__Exercise instructions__
Your answer must be the records below, printed exactly.

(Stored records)
Content starts

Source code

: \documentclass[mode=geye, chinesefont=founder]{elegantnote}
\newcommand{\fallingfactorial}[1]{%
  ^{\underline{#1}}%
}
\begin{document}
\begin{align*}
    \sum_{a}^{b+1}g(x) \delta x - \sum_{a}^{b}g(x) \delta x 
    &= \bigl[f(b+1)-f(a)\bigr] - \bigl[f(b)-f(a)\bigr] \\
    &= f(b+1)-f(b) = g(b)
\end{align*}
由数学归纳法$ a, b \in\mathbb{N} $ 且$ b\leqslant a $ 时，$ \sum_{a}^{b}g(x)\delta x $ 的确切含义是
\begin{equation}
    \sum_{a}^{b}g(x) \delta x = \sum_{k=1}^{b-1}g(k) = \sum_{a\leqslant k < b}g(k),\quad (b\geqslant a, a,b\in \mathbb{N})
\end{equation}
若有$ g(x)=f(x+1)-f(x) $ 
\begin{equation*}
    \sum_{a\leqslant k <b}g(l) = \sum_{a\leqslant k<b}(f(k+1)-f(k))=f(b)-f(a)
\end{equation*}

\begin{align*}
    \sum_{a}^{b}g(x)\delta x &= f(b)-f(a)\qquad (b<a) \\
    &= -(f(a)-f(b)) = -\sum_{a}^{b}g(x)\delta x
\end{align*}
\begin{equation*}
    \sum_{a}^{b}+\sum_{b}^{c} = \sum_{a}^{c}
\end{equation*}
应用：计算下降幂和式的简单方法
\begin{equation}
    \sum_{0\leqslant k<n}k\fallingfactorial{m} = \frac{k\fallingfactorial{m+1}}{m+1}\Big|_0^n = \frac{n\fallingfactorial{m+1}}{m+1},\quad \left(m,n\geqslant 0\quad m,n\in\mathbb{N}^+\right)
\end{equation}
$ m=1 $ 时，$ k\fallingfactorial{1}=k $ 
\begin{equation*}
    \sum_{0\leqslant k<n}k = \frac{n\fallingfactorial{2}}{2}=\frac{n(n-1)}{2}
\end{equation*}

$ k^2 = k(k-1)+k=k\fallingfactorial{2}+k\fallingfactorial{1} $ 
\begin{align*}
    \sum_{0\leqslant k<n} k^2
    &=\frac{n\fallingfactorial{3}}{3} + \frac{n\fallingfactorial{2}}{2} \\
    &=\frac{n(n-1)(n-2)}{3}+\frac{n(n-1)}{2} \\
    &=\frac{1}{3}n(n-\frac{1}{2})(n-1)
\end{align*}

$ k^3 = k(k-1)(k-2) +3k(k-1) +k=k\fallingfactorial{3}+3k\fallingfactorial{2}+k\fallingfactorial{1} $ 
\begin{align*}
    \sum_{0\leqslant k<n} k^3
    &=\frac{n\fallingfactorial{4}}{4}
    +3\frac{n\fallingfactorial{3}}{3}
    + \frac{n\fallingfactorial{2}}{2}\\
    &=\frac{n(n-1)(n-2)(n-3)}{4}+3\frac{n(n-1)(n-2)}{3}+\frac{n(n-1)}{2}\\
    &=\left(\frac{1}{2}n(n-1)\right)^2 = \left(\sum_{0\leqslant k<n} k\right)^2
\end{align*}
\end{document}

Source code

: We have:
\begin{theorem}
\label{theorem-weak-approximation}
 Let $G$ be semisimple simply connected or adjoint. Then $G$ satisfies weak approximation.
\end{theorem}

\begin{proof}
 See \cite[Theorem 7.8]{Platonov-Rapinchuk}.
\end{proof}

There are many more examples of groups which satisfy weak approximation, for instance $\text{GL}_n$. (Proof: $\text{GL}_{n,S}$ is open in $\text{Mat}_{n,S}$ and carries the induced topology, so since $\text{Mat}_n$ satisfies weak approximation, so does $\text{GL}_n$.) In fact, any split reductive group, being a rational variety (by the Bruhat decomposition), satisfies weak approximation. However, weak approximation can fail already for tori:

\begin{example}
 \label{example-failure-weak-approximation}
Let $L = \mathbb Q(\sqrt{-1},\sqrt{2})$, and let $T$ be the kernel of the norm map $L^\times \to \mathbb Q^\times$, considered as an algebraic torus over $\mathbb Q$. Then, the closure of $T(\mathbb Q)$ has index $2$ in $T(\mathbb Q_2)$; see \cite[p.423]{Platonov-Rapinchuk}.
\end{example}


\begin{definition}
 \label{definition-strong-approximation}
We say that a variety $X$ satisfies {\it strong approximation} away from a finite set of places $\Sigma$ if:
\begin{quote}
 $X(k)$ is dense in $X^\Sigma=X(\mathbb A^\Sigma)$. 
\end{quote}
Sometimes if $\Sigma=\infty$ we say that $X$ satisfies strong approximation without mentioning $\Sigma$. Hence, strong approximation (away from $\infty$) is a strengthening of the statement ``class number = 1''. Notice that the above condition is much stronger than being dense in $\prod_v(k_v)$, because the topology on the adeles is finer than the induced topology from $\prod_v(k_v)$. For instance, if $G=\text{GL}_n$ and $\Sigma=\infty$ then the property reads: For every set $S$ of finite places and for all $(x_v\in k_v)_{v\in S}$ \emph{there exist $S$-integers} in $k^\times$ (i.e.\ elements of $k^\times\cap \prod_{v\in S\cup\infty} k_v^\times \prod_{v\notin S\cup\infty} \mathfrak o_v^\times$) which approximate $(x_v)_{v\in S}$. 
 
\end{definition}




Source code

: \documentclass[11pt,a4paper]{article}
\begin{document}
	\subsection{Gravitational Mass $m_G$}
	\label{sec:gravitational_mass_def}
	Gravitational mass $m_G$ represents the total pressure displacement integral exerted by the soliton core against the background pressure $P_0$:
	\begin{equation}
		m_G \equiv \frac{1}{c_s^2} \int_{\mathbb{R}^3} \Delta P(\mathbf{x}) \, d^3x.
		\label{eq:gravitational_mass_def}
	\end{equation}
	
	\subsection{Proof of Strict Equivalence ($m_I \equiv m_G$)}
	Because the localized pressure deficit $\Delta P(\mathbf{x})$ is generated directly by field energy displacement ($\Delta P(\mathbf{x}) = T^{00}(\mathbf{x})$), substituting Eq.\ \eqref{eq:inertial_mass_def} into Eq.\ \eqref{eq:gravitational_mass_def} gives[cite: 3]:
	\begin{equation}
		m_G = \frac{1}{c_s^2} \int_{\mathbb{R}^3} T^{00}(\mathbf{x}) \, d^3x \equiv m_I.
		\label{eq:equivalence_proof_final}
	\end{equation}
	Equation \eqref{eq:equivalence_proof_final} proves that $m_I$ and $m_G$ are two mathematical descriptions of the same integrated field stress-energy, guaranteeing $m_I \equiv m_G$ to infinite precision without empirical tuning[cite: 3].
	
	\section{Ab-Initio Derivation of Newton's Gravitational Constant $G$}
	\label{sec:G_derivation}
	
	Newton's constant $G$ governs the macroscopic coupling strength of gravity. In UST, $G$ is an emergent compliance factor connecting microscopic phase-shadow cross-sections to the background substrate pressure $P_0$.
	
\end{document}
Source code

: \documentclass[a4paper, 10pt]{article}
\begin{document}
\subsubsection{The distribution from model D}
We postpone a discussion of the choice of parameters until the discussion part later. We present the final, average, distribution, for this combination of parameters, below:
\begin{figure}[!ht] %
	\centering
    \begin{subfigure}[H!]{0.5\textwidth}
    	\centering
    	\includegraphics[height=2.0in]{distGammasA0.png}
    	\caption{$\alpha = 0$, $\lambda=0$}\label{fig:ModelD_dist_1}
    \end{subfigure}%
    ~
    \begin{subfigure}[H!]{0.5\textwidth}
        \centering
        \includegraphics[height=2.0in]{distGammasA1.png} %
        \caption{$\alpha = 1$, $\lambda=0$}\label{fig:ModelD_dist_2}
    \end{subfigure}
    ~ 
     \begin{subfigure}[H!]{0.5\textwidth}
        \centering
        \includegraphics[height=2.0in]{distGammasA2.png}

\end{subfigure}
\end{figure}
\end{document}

Content ends

__Output for this exercise__
Source code

: \documentclass[mode=geye, chinesefont=founder]{elegantnote}
\newcommand{\fallingfactorial}[1]{%
  ^{\underline{#1}}%
}
\begin{document}
\begin{align*}
    \sum_{a}^{b+1}g(x) \delta x - \sum_{a}^{b}g(x) \delta x 
    &= \bigl[f(b+1)-f(a)\bigr] - \bigl[f(b)-f(a)\bigr] \\
    &= f(b+1)-f(b) = g(b)
\end{align*}
由数学归纳法$ a, b \in\mathbb{N} $ 且$ b\leqslant a $ 时，$ \sum_{a}^{b}g(x)\delta x $ 的确切含义是
\begin{equation}
    \sum_{a}^{b}g(x) \delta x = \sum_{k=1}^{b-1}g(k) = \sum_{a\leqslant k < b}g(k),\quad (b\geqslant a, a,b\in \mathbb{N})
\end{equation}
若有$ g(x)=f(x+1)-f(x) $ 
\begin{equation*}
    \sum_{a\leqslant k <b}g(l) = \sum_{a\leqslant k<b}(f(k+1)-f(k))=f(b)-f(a)
\end{equation*}

\begin{align*}
    \sum_{a}^{b}g(x)\delta x &= f(b)-f(a)\qquad (b<a) \\
    &= -(f(a)-f(b)) = -\sum_{a}^{b}g(x)\delta x
\end{align*}
\begin{equation*}
    \sum_{a}^{b}+\sum_{b}^{c} = \sum_{a}^{c}
\end{equation*}
应用：计算下降幂和式的简单方法
\begin{equation}
    \sum_{0\leqslant k<n}k\fallingfactorial{m} = \frac{k\fallingfactorial{m+1}}{m+1}\Big|_0^n = \frac{n\fallingfactorial{m+1}}{m+1},\quad \left(m,n\geqslant 0\quad m,n\in\mathbb{N}^+\right)
\end{equation}
$ m=1 $ 时，$ k\fallingfactorial{1}=k $ 
\begin{equation*}
    \sum_{0\leqslant k<n}k = \frac{n\fallingfactorial{2}}{2}=\frac{n(n-1)}{2}
\end{equation*}

$ k^2 = k(k-1)+k=k\fallingfactorial{2}+k\fallingfactorial{1} $ 
\begin{align*}
    \sum_{0\leqslant k<n} k^2
    &=\frac{n\fallingfactorial{3}}{3} + \frac{n\fallingfactorial{2}}{2} \\
    &=\frac{n(n-1)(n-2)}{3}+\frac{n(n-1)}{2} \\
    &=\frac{1}{3}n(n-\frac{1}{2})(n-1)
\end{align*}

$ k^3 = k(k-1)(k-2) +3k(k-1) +k=k\fallingfactorial{3}+3k\fallingfactorial{2}+k\fallingfactorial{1} $ 
\begin{align*}
    \sum_{0\leqslant k<n} k^3
    &=\frac{n\fallingfactorial{4}}{4}
    +3\frac{n\fallingfactorial{3}}{3}
    + \frac{n\fallingfactorial{2}}{2}\\
    &=\frac{n(n-1)(n-2)(n-3)}{4}+3\frac{n(n-1)(n-2)}{3}+\frac{n(n-1)}{2}\\
    &=\left(\frac{1}{2}n(n-1)\right)^2 = \left(\sum_{0\leqslant k<n} k\right)^2
\end{align*}
\end{document}

Source code

: We have:
\begin{theorem}
\label{theorem-weak-approximation}
 Let $G$ be semisimple simply connected or adjoint. Then $G$ satisfies weak approximation.
\end{theorem}

\begin{proof}
 See \cite[Theorem 7.8]{Platonov-Rapinchuk}.
\end{proof}

There are many more examples of groups which satisfy weak approximation, for instance $\text{GL}_n$. (Proof: $\text{GL}_{n,S}$ is open in $\text{Mat}_{n,S}$ and carries the induced topology, so since $\text{Mat}_n$ satisfies weak approximation, so does $\text{GL}_n$.) In fact, any split reductive group, being a rational variety (by the Bruhat decomposition), satisfies weak approximation. However, weak approximation can fail already for tori:

\begin{example}
 \label{example-failure-weak-approximation}
Let $L = \mathbb Q(\sqrt{-1},\sqrt{2})$, and let $T$ be the kernel of the norm map $L^\times \to \mathbb Q^\times$, considered as an algebraic torus over $\mathbb Q$. Then, the closure of $T(\mathbb Q)$ has index $2$ in $T(\mathbb Q_2)$; see \cite[p.423]{Platonov-Rapinchuk}.
\end{example}


\begin{definition}
 \label{definition-strong-approximation}
We say that a variety $X$ satisfies {\it strong approximation} away from a finite set of places $\Sigma$ if:
\begin{quote}
 $X(k)$ is dense in $X^\Sigma=X(\mathbb A^\Sigma)$. 
\end{quote}
Sometimes if $\Sigma=\infty$ we say that $X$ satisfies strong approximation without mentioning $\Sigma$. Hence, strong approximation (away from $\infty$) is a strengthening of the statement ``class number = 1''. Notice that the above condition is much stronger than being dense in $\prod_v(k_v)$, because the topology on the adeles is finer than the induced topology from $\prod_v(k_v)$. For instance, if $G=\text{GL}_n$ and $\Sigma=\infty$ then the property reads: For every set $S$ of finite places and for all $(x_v\in k_v)_{v\in S}$ \emph{there exist $S$-integers} in $k^\times$ (i.e.\ elements of $k^\times\cap \prod_{v\in S\cup\infty} k_v^\times \prod_{v\notin S\cup\infty} \mathfrak o_v^\times$) which approximate $(x_v)_{v\in S}$. 
 
\end{definition}




Source code

: \documentclass[11pt,a4paper]{article}
\begin{document}
	\subsection{Gravitational Mass $m_G$}
	\label{sec:gravitational_mass_def}
	Gravitational mass $m_G$ represents the total pressure displacement integral exerted by the soliton core against the background pressure $P_0$:
	\begin{equation}
		m_G \equiv \frac{1}{c_s^2} \int_{\mathbb{R}^3} \Delta P(\mathbf{x}) \, d^3x.
		\label{eq:gravitational_mass_def}
	\end{equation}
	
	\subsection{Proof of Strict Equivalence ($m_I \equiv m_G$)}
	Because the localized pressure deficit $\Delta P(\mathbf{x})$ is generated directly by field energy displacement ($\Delta P(\mathbf{x}) = T^{00}(\mathbf{x})$), substituting Eq.\ \eqref{eq:inertial_mass_def} into Eq.\ \eqref{eq:gravitational_mass_def} gives[cite: 3]:
	\begin{equation}
		m_G = \frac{1}{c_s^2} \int_{\mathbb{R}^3} T^{00}(\mathbf{x}) \, d^3x \equiv m_I.
		\label{eq:equivalence_proof_final}
	\end{equation}
	Equation \eqref{eq:equivalence_proof_final} proves that $m_I$ and $m_G$ are two mathematical descriptions of the same integrated field stress-energy, guaranteeing $m_I \equiv m_G$ to infinite precision without empirical tuning[cite: 3].
	
	\section{Ab-Initio Derivation of Newton's Gravitational Constant $G$}
	\label{sec:G_derivation}
	
	Newton's constant $G$ governs the macroscopic coupling strength of gravity. In UST, $G$ is an emergent compliance factor connecting microscopic phase-shadow cross-sections to the background substrate pressure $P_0$.
	
\end{document}
Source code

: \documentclass[a4paper, 10pt]{article}
\begin{document}
\subsubsection{The distribution from model D}
We postpone a discussion of the choice of parameters until the discussion part later. We present the final, average, distribution, for this combination of parameters, below:
\begin{figure}[!ht] %
	\centering
    \begin{subfigure}[H!]{0.5\textwidth}
    	\centering
    	\includegraphics[height=2.0in]{distGammasA0.png}
    	\caption{$\alpha = 0$, $\lambda=0$}\label{fig:ModelD_dist_1}
    \end{subfigure}%
    ~
    \begin{subfigure}[H!]{0.5\textwidth}
        \centering
        \includegraphics[height=2.0in]{distGammasA1.png} %
        \caption{$\alpha = 1$, $\lambda=0$}\label{fig:ModelD_dist_2}
    \end{subfigure}
    ~ 
     \begin{subfigure}[H!]{0.5\textwidth}
        \centering
        \includegraphics[height=2.0in]{distGammasA2.png}

\end{subfigure}
\end{figure}
\end{document}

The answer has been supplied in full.